How to declare pre-existing diseases?

When filling out your health insurance proposal form or joining a group policy, you must:

  • Disclose all known medical conditions truthfully.
  • Provide relevant medical reports if requested by the insurer.

Non-disclosure of pre-existing diseases can lead to:

  • Claim rejection, or
  • Policy cancellation later.

Frequently asked questions

What is a pre-existing disease?

A pre-existing disease (PED) is any medical condition, illness, or injury that was diagnosed or treated by a doctor within 48 months (4 years) before purchasing a health insurance policy. Common examples include diabetes, hypertension, asthma, thyroid, and heart disease.

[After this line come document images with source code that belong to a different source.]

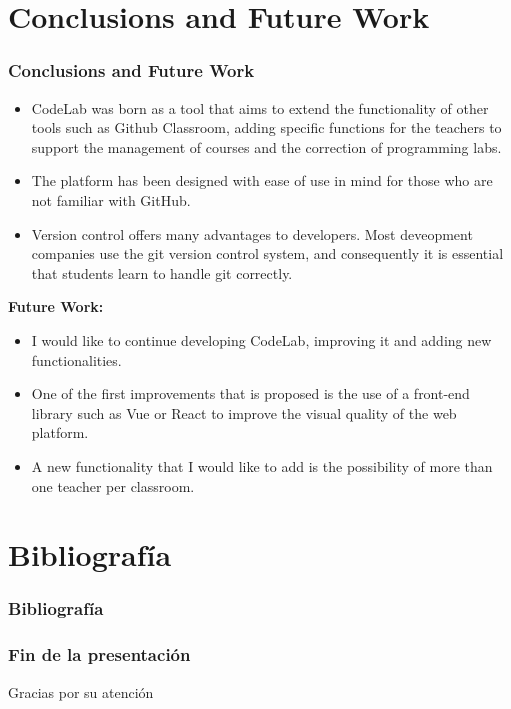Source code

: \documentclass{beamer}
\begin{document}
\section{Conclusions and Future Work}
\begin{frame}[allowframebreaks]
  \frametitle{Conclusions and Future Work}

  \begin{itemize}
    \item CodeLab was born as a tool that aims to extend the functionality of other tools such as Github 
          Classroom, adding specific functions for the teachers to support the management of courses and 
          the correction of programming labs.
    \item The platform has been designed with ease of use in mind for those who are not familiar with GitHub.
    \item Version control offers many advantages to developers. Most deveopment companies use the git 
          version control system, and consequently it is essential that students learn to handle git correctly.
  \end{itemize}
  \framebreak
  
  {\bf Future Work:}
  \begin{itemize}
    \item I would like to continue developing CodeLab, improving it and adding new functionalities. 
    \item One of the first improvements that is proposed is the use of a front-end library such as Vue 
          or React to improve the visual quality of the web platform.
    \item A new functionality that I would like to add is the possibility of more than one teacher per classroom.
  \end{itemize}
\end{frame}


\section{Bibliografía}
\begin{frame}[allowframebreaks]
  \frametitle{Bibliografía}
  
  
  \nocite{*}
\end{frame}

\begin{frame}
  \frametitle{Fin de la presentación}
  \begin{center}
    \Huge{Gracias por su atención}
  \end{center}
\end{frame}
\end{document}
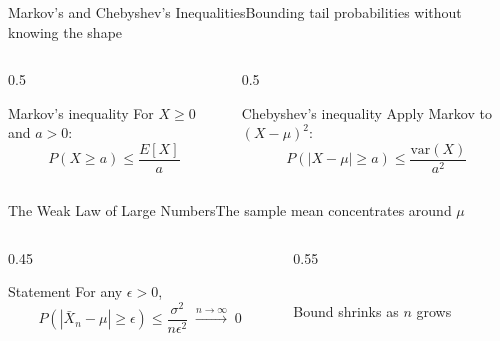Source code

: \documentclass[aspectratio=169,11pt]{beamer}
\begin{document}
\begin{frame}{Markov's and Chebyshev's Inequalities}{Bounding tail probabilities without knowing the shape}
  \begin{columns}[T]
    \begin{column}{0.5\textwidth}
      \begin{block}{Markov's inequality}
        \small For $X \ge 0$ and $a>0$:
        \[ P(X \ge a) \le \frac{E[X]}{a} \]
      \end{block}
    \end{column}
    \begin{column}{0.5\textwidth}
      \begin{exampleblock}{Chebyshev's inequality}
        \small Apply Markov to $(X-\mu)^2$:
        \[ P(|X-\mu|\ge a) \le \frac{\text{var}(X)}{a^2} \]
      \end{exampleblock}
    \end{column}
  \end{columns}
\end{frame}

\begin{frame}{The Weak Law of Large Numbers}{The sample mean concentrates around $\mu$}
  \begin{columns}[T]
    \begin{column}{0.45\textwidth}
      \begin{block}{Statement}
        \small For any $\epsilon>0$,
        \[ P(|\bar X_n - \mu| \ge \epsilon) \le \frac{\sigma^2}{n\epsilon^2}
           \;\xrightarrow{n\to\infty}\; 0 \]
      \end{block}
    \end{column}
    \begin{column}{0.55\textwidth}
      \centering
      \\
      \scriptsize Bound shrinks as $n$ grows
    \end{column}
  \end{columns}
\end{frame}
\end{document}
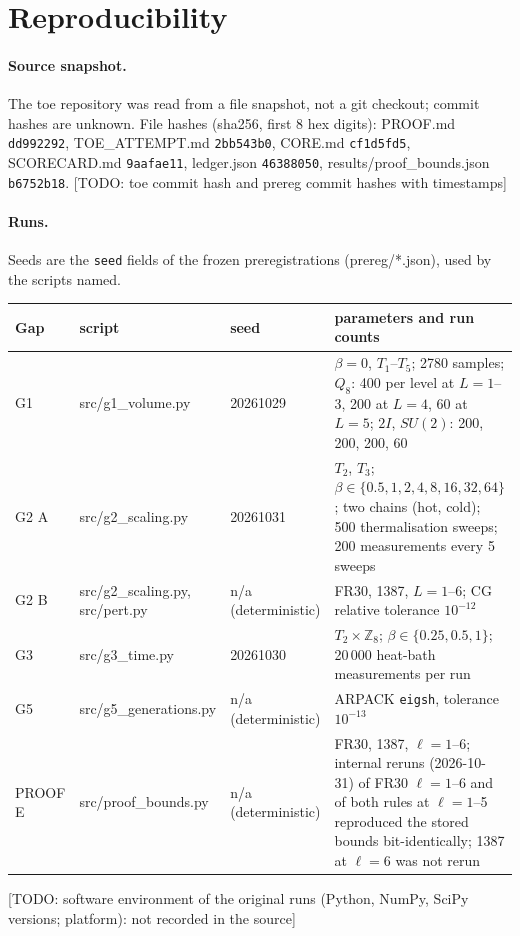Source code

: \documentclass[11pt]{article}
\newcommand\todo[1]{{\color{red}\sffamily\small[TODO: #1]}}
\begin{document}
\section{Reproducibility}\label{app:repro}
\paragraph{Source snapshot.} The toe repository was read from a file snapshot, not a git checkout; commit hashes are unknown. File hashes (sha256, first 8 hex digits): PROOF.md \texttt{dd992292}, TOE\_ATTEMPT.md \texttt{2bb543b0}, CORE.md \texttt{cf1d5fd5}, SCORECARD.md \texttt{9aafae11}, ledger.json \texttt{46388050}, results/proof\_bounds.json \texttt{b6752b18}. \todo{toe commit hash and prereg commit hashes with timestamps}
\paragraph{Runs.} Seeds are the \texttt{seed} fields of the frozen preregistrations (prereg/*.json), used by the scripts named.
\begin{center}\small
\begin{tabular}{@{}p{}p{}p{}p{}@{}}\toprule
Gap & script & seed & parameters and run counts\\\midrule
G1 & src/g1\_volume.py & 20261029 & $\beta=0$, $T_1$--$T_5$; 2780 samples; $Q_8$: 400 per level at $L=1$--3, 200 at $L=4$, 60 at $L=5$; $2I$, $SU(2)$: 200, 200, 200, 60\\
G2 A & src/g2\_scaling.py & 20261031 & $T_2$, $T_3$; $\beta\in\{0.5,1,2,4,8,16,32,64\}$; two chains (hot, cold); 500 thermalisation sweeps; 200 measurements every 5 sweeps\\
G2 B & src/g2\_scaling.py, src/pert.py & n/a (deterministic) & FR30, 1387, $L=1$--6; CG relative tolerance $10^{-12}$\\
G3 & src/g3\_time.py & 20261030 & $T_2\times\mathbb{Z}_8$; $\beta\in\{0.25,0.5,1\}$; 20\,000 heat-bath measurements per run\\
G5 & src/g5\_generations.py & n/a (deterministic) & ARPACK \texttt{eigsh}, tolerance $10^{-13}$\\
PROOF E & src/proof\_bounds.py & n/a (deterministic) & FR30, 1387, $\ell=1$--6; internal reruns (2026-10-31) of FR30 $\ell=1$--6 and of both rules at $\ell=1$--5 reproduced the stored bounds bit-identically; 1387 at $\ell=6$ was not rerun\\\bottomrule
\end{tabular}
\end{center}
\todo{software environment of the original runs (Python, NumPy, SciPy versions; platform): not recorded in the source}



\end{document}
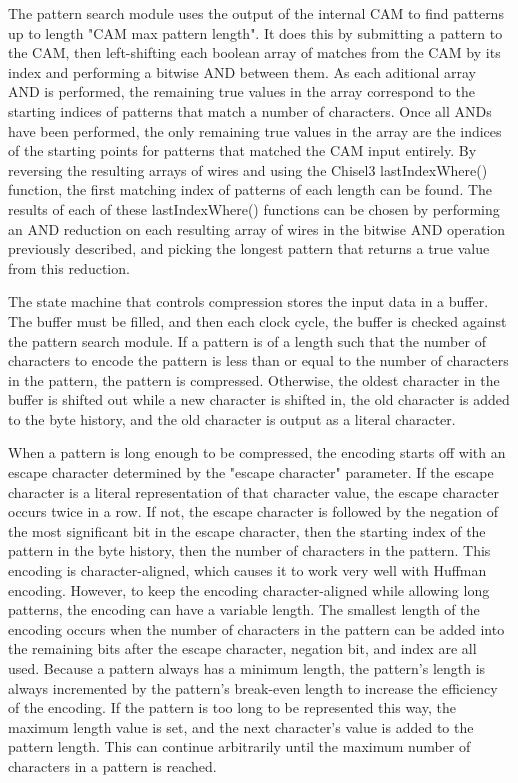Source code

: \documentclass[doublespace,nopageskip]{VTthesis}
\begin{document}
The pattern search module uses the output of the internal CAM to find patterns up to length "CAM max pattern length". It does this by submitting a pattern to the CAM, then left-shifting each boolean array of matches from the CAM by its index and performing a bitwise AND between them. As each aditional array AND is performed, the remaining true values in the array correspond to the starting indices of patterns that match a number of characters. Once all ANDs have been performed, the only remaining true values in the array are the indices of the starting points for patterns that matched the CAM input entirely. By reversing the resulting arrays of wires and using the Chisel3 lastIndexWhere() function, the first matching index of patterns of each length can be found. The results of each of these lastIndexWhere() functions can be chosen by performing an AND reduction on each resulting array of wires in the bitwise AND operation previously described, and picking the longest pattern that returns a true value from this reduction.

The state machine that controls compression stores the input data in a buffer. The buffer must be filled, and then each clock cycle, the buffer is checked against the pattern search module. If a pattern is of a length such that the number of characters to encode the pattern is less than or equal to the number of characters in the pattern, the pattern is compressed. Otherwise, the oldest character in the buffer is shifted out while a new character is shifted in, the old character is added to the byte history, and the old character is output as a literal character.

When a pattern is long enough to be compressed, the encoding starts off with an escape character determined by the "escape character" parameter. If the escape character is a literal representation of that character value, the escape character occurs twice in a row. If not, the escape character is followed by the negation of the most significant bit in the escape character, then the starting index of the pattern in the byte history, then the number of characters in the pattern. This encoding is character-aligned, which causes it to work very well with Huffman encoding. However, to keep the encoding character-aligned while allowing long patterns, the encoding can have a variable length. The smallest length of the encoding occurs when the number of characters in the pattern can be added into the remaining bits after the escape character, negation bit, and index are all used. Because a pattern always has a minimum length, the pattern's length is always incremented by the pattern's break-even length to increase the efficiency of the encoding. If the pattern is too long to be represented this way, the maximum length value is set, and the next character's value is added to the pattern length. This can continue arbitrarily until the maximum number of characters in a pattern is reached. 
\end{document}
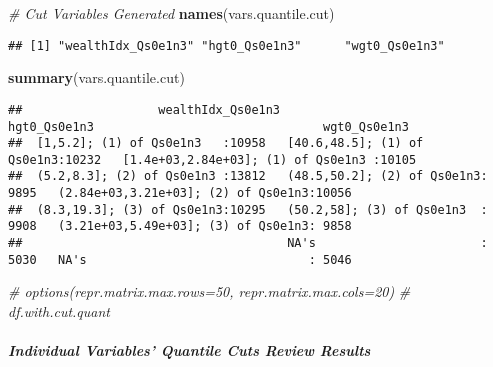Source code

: \documentclass[
]{article}
\newenvironment{Shaded}{\begin{snugshade}}{\end{snugshade}}
\newcommand{\CommentTok}[1]{\textcolor[rgb]{0.56,0.35,0.01}{\textit{#1}}}
\newcommand{\ControlFlowTok}[1]{\textcolor[rgb]{0.13,0.29,0.53}{\textbf{#1}}}
\newcommand{\DataTypeTok}[1]{\textcolor[rgb]{0.13,0.29,0.53}{#1}}
\newcommand{\KeywordTok}[1]{\textcolor[rgb]{0.13,0.29,0.53}{\textbf{#1}}}
\newcommand{\NormalTok}[1]{#1}
\newcommand{\OperatorTok}[1]{\textcolor[rgb]{0.81,0.36,0.00}{\textbf{#1}}}
\newcommand{\StringTok}[1]{\textcolor[rgb]{0.31,0.60,0.02}{#1}}
\begin{document}
\begin{Shaded}
\begin{Highlighting}[]
\CommentTok{# Cut Variables Generated}
\KeywordTok{names}\NormalTok{(vars.quantile.cut)}
\end{Highlighting}
\end{Shaded}

\begin{verbatim}
## [1] "wealthIdx_Qs0e1n3" "hgt0_Qs0e1n3"      "wgt0_Qs0e1n3"
\end{verbatim}

\begin{Shaded}
\begin{Highlighting}[]
\KeywordTok{summary}\NormalTok{(vars.quantile.cut)}
\end{Highlighting}
\end{Shaded}

\begin{verbatim}
##                   wealthIdx_Qs0e1n3                      hgt0_Qs0e1n3                                wgt0_Qs0e1n3  
##  [1,5.2]; (1) of Qs0e1n3   :10958   [40.6,48.5]; (1) of Qs0e1n3:10232   [1.4e+03,2.84e+03]; (1) of Qs0e1n3 :10105  
##  (5.2,8.3]; (2) of Qs0e1n3 :13812   (48.5,50.2]; (2) of Qs0e1n3: 9895   (2.84e+03,3.21e+03]; (2) of Qs0e1n3:10056  
##  (8.3,19.3]; (3) of Qs0e1n3:10295   (50.2,58]; (3) of Qs0e1n3  : 9908   (3.21e+03,5.49e+03]; (3) of Qs0e1n3: 9858  
##                                     NA's                       : 5030   NA's                               : 5046
\end{verbatim}

\begin{Shaded}
\begin{Highlighting}[]
\CommentTok{# options(repr.matrix.max.rows=50, repr.matrix.max.cols=20)}
\CommentTok{# df.with.cut.quant}
\end{Highlighting}
\end{Shaded}

\hypertarget{individual-variables-quantile-cuts-review-results}{%
\subparagraph{Individual Variables' Quantile Cuts Review
Results}\label{individual-variables-quantile-cuts-review-results}}

\begin{Shaded}
\end{Shaded}
\end{document}
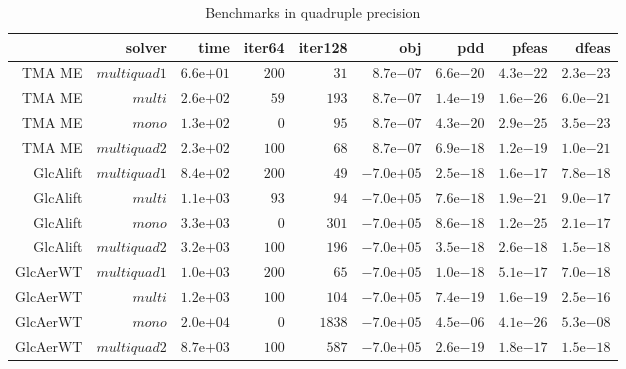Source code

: \documentclass[varwidth=20cm,crop=true]{standalone}
\begin{document}
\begin{table}
  \caption{Benchmarks in quadruple precision}
  \begin{tabular}{rrrrrrrrr}
    \hline\hline
     & \textbf{solver} & \textbf{time} & \textbf{iter64} & \textbf{iter128} & \textbf{obj} & \textbf{pdd} & \textbf{pfeas} & \textbf{dfeas} \\\hline
    TMA ME & \(multiquad1\) & \(6.6\)e\(+01\) & \(200\) & \(31\) & \(8.7\)e\(-07\) & \(6.6\)e\(-20\) & \(4.3\)e\(-22\) & \(2.3\)e\(-23\) \\
    TMA ME & \(multi\) & \(2.6\)e\(+02\) & \(59\) & \(193\) & \(8.7\)e\(-07\) & \(1.4\)e\(-19\) & \(1.6\)e\(-26\) & \(6.0\)e\(-21\) \\
    TMA ME & \(mono\) & \(1.3\)e\(+02\) & \(0\) & \(95\) & \(8.7\)e\(-07\) & \(4.3\)e\(-20\) & \(2.9\)e\(-25\) & \(3.5\)e\(-23\) \\
    TMA ME & \(multiquad2\) & \(2.3\)e\(+02\) & \(100\) & \(68\) & \(8.7\)e\(-07\) & \(6.9\)e\(-18\) & \(1.2\)e\(-19\) & \(1.0\)e\(-21\) \\\hline
    GlcAlift & \(multiquad1\) & \(8.4\)e\(+02\) & \(200\) & \(49\) & \(-7.0\)e\(+05\) & \(2.5\)e\(-18\) & \(1.6\)e\(-17\) & \(7.8\)e\(-18\) \\
    GlcAlift & \(multi\) & \(1.1\)e\(+03\) & \(93\) & \(94\) & \(-7.0\)e\(+05\) & \(7.6\)e\(-18\) & \(1.9\)e\(-21\) & \(9.0\)e\(-17\) \\
    GlcAlift & \(mono\) & \(3.3\)e\(+03\) & \(0\) & \(301\) & \(-7.0\)e\(+05\) & \(8.6\)e\(-18\) & \(1.2\)e\(-25\) & \(2.1\)e\(-17\) \\
    GlcAlift & \(multiquad2\) & \(3.2\)e\(+03\) & \(100\) & \(196\) & \(-7.0\)e\(+05\) & \(3.5\)e\(-18\) & \(2.6\)e\(-18\) & \(1.5\)e\(-18\) \\\hline
    GlcAerWT & \(multiquad1\) & \(1.0\)e\(+03\) & \(200\) & \(65\) & \(-7.0\)e\(+05\) & \(1.0\)e\(-18\) & \(5.1\)e\(-17\) & \(7.0\)e\(-18\) \\
    GlcAerWT & \(multi\) & \(1.2\)e\(+03\) & \(100\) & \(104\) & \(-7.0\)e\(+05\) & \(7.4\)e\(-19\) & \(1.6\)e\(-19\) & \(2.5\)e\(-16\) \\
    GlcAerWT & \(mono\) & \(2.0\)e\(+04\) & \(0\) & \(1838\) & \(-7.0\)e\(+05\) & \(4.5\)e\(-06\) & \(4.1\)e\(-26\) & \(5.3\)e\(-08\) \\
    GlcAerWT & \(multiquad2\) & \(8.7\)e\(+03\) & \(100\) & \(587\) & \(-7.0\)e\(+05\) & \(2.6\)e\(-19\) & \(1.8\)e\(-17\) & \(1.5\)e\(-18\) \\\hline\hline
  \end{tabular}
\end{table}
\end{document}
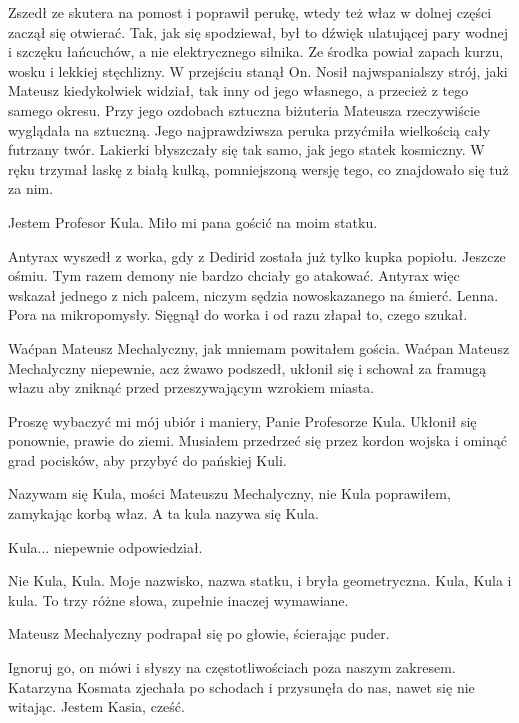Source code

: Zszedł ze skutera na pomost i poprawił perukę, wtedy też właz w dolnej części zaczął się otwierać.
Tak, jak się spodziewał, był to dźwięk ulatującej pary wodnej i szczęku łańcuchów, a nie elektrycznego silnika.
Ze środka powiał zapach kurzu, wosku i lekkiej stęchlizny.
W przejściu stanął On.
Nosił najwspanialszy strój, jaki Mateusz kiedykolwiek widział, tak inny od jego własnego, a przecież z tego samego okresu.
Przy jego ozdobach sztuczna biżuteria Mateusza rzeczywiście wyglądała na sztuczną.
Jego najprawdziwsza peruka przyćmiła wielkością cały futrzany twór.
Lakierki błyszczały się tak samo, jak jego statek kosmiczny.
W ręku trzymał laskę z białą kulką, pomniejszoną wersję tego, co znajdowało się tuż za nim.

\ds{} Jestem Profesor Kula. Miło mi pana gościć na moim statku. \de{}

\divider{}

Antyrax wyszedł z worka, gdy z Dedirid została już tylko kupka popiołu.
Jeszcze ośmiu.
Tym razem demony nie bardzo chciały go atakować.
Antyrax więc wskazał jednego z nich palcem, niczym sędzia nowoskazanego na śmierć.
Lenna. Pora na mikropomysły.
Sięgnął do worka i od razu złapał to, czego szukał.

\divider{}

\ds{} Waćpan Mateusz Mechalyczny, jak mniemam \dm{} powitałem gościa. \dm{} Waćpan Mateusz Mechalyczny niepewnie, acz żwawo podszedł, ukłonił się i schował za framugą włazu
aby zniknąć przed przeszywającym wzrokiem miasta. \de{}

\ds{} Proszę wybaczyć mi mój ubiór i maniery, Panie Profesorze Kula. \dm{} Ukłonił się ponownie, prawie do ziemi. \dm{}
Musiałem przedrzeć się przez kordon wojska i ominąć grad pocisków, aby przybyć do pańskiej Kuli. \de{}

\ds{} Nazywam się Kula, mości Mateuszu Mechalyczny, nie Kula \dm{} poprawiłem, zamykając korbą właz. \dm{} A ta kula nazywa się Kula. \de{}

\ds{} Kula... \dm{} niepewnie odpowiedział. \de{}

\ds{} Nie Kula, Kula. Moje nazwisko, nazwa statku, i bryła geometryczna. Kula, Kula i kula. To trzy różne słowa, zupełnie inaczej wymawiane. \de{}

Mateusz Mechalyczny podrapał się po głowie, ścierając puder.

\ds{} Ignoruj go, on mówi i słyszy na częstotliwościach poza naszym zakresem. \dm{} Katarzyna Kosmata zjechała po schodach i przysunęła do nas, nawet się nie witając.
\dm{} Jestem Kasia, cześć. \de{}

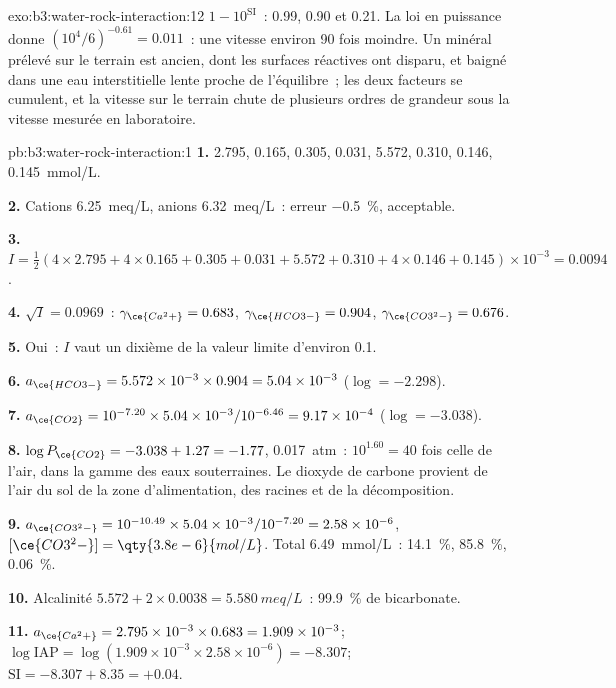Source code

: \begin{solution}{exo:b3:water-rock-interaction:12}
$1 - 10^{\mathrm{SI}}$~: 0.99, 0.90 et 0.21. La loi en puissance donne
$(10^4/6)^{-0.61} = 0.011$~: une vitesse environ 90 fois moindre. Un minéral prélevé sur le terrain est
ancien, dont les surfaces réactives ont disparu, et baigné dans une eau interstitielle lente proche de
l'équilibre~; les deux facteurs se cumulent, et la vitesse sur le terrain chute de plusieurs ordres de
grandeur sous la vitesse mesurée en laboratoire.
\end{solution}

\begin{solution}{pb:b3:water-rock-interaction:1}
\textbf{1.}  2.795,  0.165,  0.305,  0.031,
 5.572,  0.310,  0.146,  \qty{0.145}{mmol/L}.

\textbf{2.} Cations \qty{6.25}{meq/L}, anions \qty{6.32}{meq/L}~: erreur
\qty{-0.5}{\percent}, acceptable.

\textbf{3.} $I = \tfrac12(4\times2.795 + 4\times0.165 + 0.305 + 0.031 + 5.572
+ 0.310 + 4\times0.146 + 0.145)\times10^{-3} = 0.0094$.

\textbf{4.} $\sqrt I = 0.0969$~: $\gamma_{\ce{Ca^2+}} = 0.683$,
$\gamma_{\ce{HCO3-}} = 0.904$, $\gamma_{\ce{CO3^2-}} = 0.676$.

\textbf{5.} Oui~: $I$ vaut un dixième de la valeur limite d'environ 0.1.

\textbf{6.} $a_{\ce{HCO3-}} = 5.572\times10^{-3}\times0.904 = 5.04\times
10^{-3}$ ($\log = -2.298$).

\textbf{7.} $a_{\ce{CO2}} = 10^{-7.20}\times5.04\times10^{-3}/10^{-6.46} =
9.17\times10^{-4}$ ($\log = -3.038$).

\textbf{8.} $\log P_{\ce{CO2}} = -3.038 + 1.27 = -1.77$, \qty{0.017}{atm}~:
$10^{1.60} = 40$ fois celle de l'air, dans la gamme des eaux souterraines. Le
dioxyde de carbone provient de l'air du sol de la zone d'alimentation, des racines et de la décomposition.

\textbf{9.} $a_{\ce{CO3^2-}} = 10^{-10.49}\times5.04\times10^{-3}/10^{-7.20}
= 2.58\times10^{-6}$, $[\ce{CO3^2-}] = \qty{3.8e-6}{mol/L}$. Total
\qty{6.49}{mmol/L}~:  \qty{14.1}{\percent}, 
\qty{85.8}{\percent},  \qty{0.06}{\percent}.

\textbf{10.} Alcalinité $5.572 + 2\times0.0038 = \qty{5.580}{meq/L}$~:
\qty{99.9}{\percent} de bicarbonate.

\textbf{11.} $a_{\ce{Ca^2+}} = 2.795\times10^{-3}\times0.683 = 1.909\times
10^{-3}$; $\log\mathrm{IAP} = \log(1.909\times10^{-3}\times2.58\times10^{-6})
= -8.307$; $\mathrm{SI} = -8.307 + 8.35 = +0.04$.


\end{solution}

What counts as a pre-existing condition?

Any chronic or ongoing condition that requires medical attention or medication before the policy start date is considered a pre-existing condition.

What is the pre-existing waiting period?

It’s the timeframe (usually 1–4 years) after buying the policy during which treatment for pre-existing conditions is not covered.

Can pre-existing conditions be covered under group medical insurance?

Yes, many modern policies now offer day-one coverage for pre-existing conditions, especially when customised through platforms like Pazcare.

Is diabetes considered a pre-existing disease?

Yes, diabetes is one of the most common pre-existing diseases.